■ DATASET RECORDS:
========

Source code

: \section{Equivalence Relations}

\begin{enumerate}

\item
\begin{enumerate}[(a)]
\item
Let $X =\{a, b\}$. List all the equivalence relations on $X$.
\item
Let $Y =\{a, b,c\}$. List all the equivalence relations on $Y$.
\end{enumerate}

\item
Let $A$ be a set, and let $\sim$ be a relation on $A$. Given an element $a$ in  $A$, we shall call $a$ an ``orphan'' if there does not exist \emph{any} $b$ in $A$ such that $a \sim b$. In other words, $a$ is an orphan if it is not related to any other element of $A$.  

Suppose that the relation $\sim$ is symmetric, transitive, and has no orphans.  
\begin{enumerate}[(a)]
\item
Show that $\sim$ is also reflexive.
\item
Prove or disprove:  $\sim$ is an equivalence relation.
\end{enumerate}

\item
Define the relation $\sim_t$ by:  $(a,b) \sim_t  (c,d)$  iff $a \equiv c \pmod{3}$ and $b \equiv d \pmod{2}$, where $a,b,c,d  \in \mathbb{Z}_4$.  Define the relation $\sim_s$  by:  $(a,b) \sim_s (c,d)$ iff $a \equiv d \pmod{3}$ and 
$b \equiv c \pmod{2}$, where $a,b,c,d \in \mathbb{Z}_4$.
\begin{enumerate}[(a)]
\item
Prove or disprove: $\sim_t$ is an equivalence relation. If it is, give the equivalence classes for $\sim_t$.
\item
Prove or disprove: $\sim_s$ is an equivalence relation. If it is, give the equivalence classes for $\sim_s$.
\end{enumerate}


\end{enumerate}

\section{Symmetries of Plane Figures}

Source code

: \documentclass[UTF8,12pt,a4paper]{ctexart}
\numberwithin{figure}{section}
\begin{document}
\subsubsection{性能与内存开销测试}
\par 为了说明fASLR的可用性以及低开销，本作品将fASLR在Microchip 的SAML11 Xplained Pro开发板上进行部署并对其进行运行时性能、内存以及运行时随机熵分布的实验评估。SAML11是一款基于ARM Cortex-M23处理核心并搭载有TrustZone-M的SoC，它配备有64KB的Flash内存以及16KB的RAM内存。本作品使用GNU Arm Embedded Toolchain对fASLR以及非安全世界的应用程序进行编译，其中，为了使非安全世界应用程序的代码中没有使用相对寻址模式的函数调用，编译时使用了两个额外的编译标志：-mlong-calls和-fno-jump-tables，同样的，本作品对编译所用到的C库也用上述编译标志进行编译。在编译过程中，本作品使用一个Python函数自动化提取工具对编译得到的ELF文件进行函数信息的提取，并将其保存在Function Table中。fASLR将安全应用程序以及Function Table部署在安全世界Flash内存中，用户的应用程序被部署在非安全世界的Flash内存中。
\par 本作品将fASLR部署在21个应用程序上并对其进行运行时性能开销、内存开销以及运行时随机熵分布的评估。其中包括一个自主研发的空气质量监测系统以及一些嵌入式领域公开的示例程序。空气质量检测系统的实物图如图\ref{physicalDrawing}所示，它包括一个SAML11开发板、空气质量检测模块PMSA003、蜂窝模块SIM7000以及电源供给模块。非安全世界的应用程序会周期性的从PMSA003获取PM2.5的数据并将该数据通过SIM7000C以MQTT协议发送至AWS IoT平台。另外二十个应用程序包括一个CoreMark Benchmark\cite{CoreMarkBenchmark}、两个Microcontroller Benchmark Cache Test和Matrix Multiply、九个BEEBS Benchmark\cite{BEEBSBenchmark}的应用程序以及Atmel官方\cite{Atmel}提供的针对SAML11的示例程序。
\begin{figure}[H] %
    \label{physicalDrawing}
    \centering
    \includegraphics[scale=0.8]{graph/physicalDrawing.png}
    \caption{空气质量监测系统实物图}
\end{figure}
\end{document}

========

■ WHAT NEEDS TO BE DONE: Each entry is to be retyped precisely as it stands.

■ YOUR SOLUTION:
Source code

: \section{Equivalence Relations}

\begin{enumerate}

\item
\begin{enumerate}[(a)]
\item
Let $X =\{a, b\}$. List all the equivalence relations on $X$.
\item
Let $Y =\{a, b,c\}$. List all the equivalence relations on $Y$.
\end{enumerate}

\item
Let $A$ be a set, and let $\sim$ be a relation on $A$. Given an element $a$ in  $A$, we shall call $a$ an ``orphan'' if there does not exist \emph{any} $b$ in $A$ such that $a \sim b$. In other words, $a$ is an orphan if it is not related to any other element of $A$.  

Suppose that the relation $\sim$ is symmetric, transitive, and has no orphans.  
\begin{enumerate}[(a)]
\item
Show that $\sim$ is also reflexive.
\item
Prove or disprove:  $\sim$ is an equivalence relation.
\end{enumerate}

\item
Define the relation $\sim_t$ by:  $(a,b) \sim_t  (c,d)$  iff $a \equiv c \pmod{3}$ and $b \equiv d \pmod{2}$, where $a,b,c,d  \in \mathbb{Z}_4$.  Define the relation $\sim_s$  by:  $(a,b) \sim_s (c,d)$ iff $a \equiv d \pmod{3}$ and 
$b \equiv c \pmod{2}$, where $a,b,c,d \in \mathbb{Z}_4$.
\begin{enumerate}[(a)]
\item
Prove or disprove: $\sim_t$ is an equivalence relation. If it is, give the equivalence classes for $\sim_t$.
\item
Prove or disprove: $\sim_s$ is an equivalence relation. If it is, give the equivalence classes for $\sim_s$.
\end{enumerate}


\end{enumerate}

\section{Symmetries of Plane Figures}

Source code

: \documentclass[UTF8,12pt,a4paper]{ctexart}
\numberwithin{figure}{section}
\begin{document}
\subsubsection{性能与内存开销测试}
\par 为了说明fASLR的可用性以及低开销，本作品将fASLR在Microchip 的SAML11 Xplained Pro开发板上进行部署并对其进行运行时性能、内存以及运行时随机熵分布的实验评估。SAML11是一款基于ARM Cortex-M23处理核心并搭载有TrustZone-M的SoC，它配备有64KB的Flash内存以及16KB的RAM内存。本作品使用GNU Arm Embedded Toolchain对fASLR以及非安全世界的应用程序进行编译，其中，为了使非安全世界应用程序的代码中没有使用相对寻址模式的函数调用，编译时使用了两个额外的编译标志：-mlong-calls和-fno-jump-tables，同样的，本作品对编译所用到的C库也用上述编译标志进行编译。在编译过程中，本作品使用一个Python函数自动化提取工具对编译得到的ELF文件进行函数信息的提取，并将其保存在Function Table中。fASLR将安全应用程序以及Function Table部署在安全世界Flash内存中，用户的应用程序被部署在非安全世界的Flash内存中。
\par 本作品将fASLR部署在21个应用程序上并对其进行运行时性能开销、内存开销以及运行时随机熵分布的评估。其中包括一个自主研发的空气质量监测系统以及一些嵌入式领域公开的示例程序。空气质量检测系统的实物图如图\ref{physicalDrawing}所示，它包括一个SAML11开发板、空气质量检测模块PMSA003、蜂窝模块SIM7000以及电源供给模块。非安全世界的应用程序会周期性的从PMSA003获取PM2.5的数据并将该数据通过SIM7000C以MQTT协议发送至AWS IoT平台。另外二十个应用程序包括一个CoreMark Benchmark\cite{CoreMarkBenchmark}、两个Microcontroller Benchmark Cache Test和Matrix Multiply、九个BEEBS Benchmark\cite{BEEBSBenchmark}的应用程序以及Atmel官方\cite{Atmel}提供的针对SAML11的示例程序。
\begin{figure}[H] %
    \label{physicalDrawing}
    \centering
    \includegraphics[scale=0.8]{graph/physicalDrawing.png}
    \caption{空气质量监测系统实物图}
\end{figure}
\end{document}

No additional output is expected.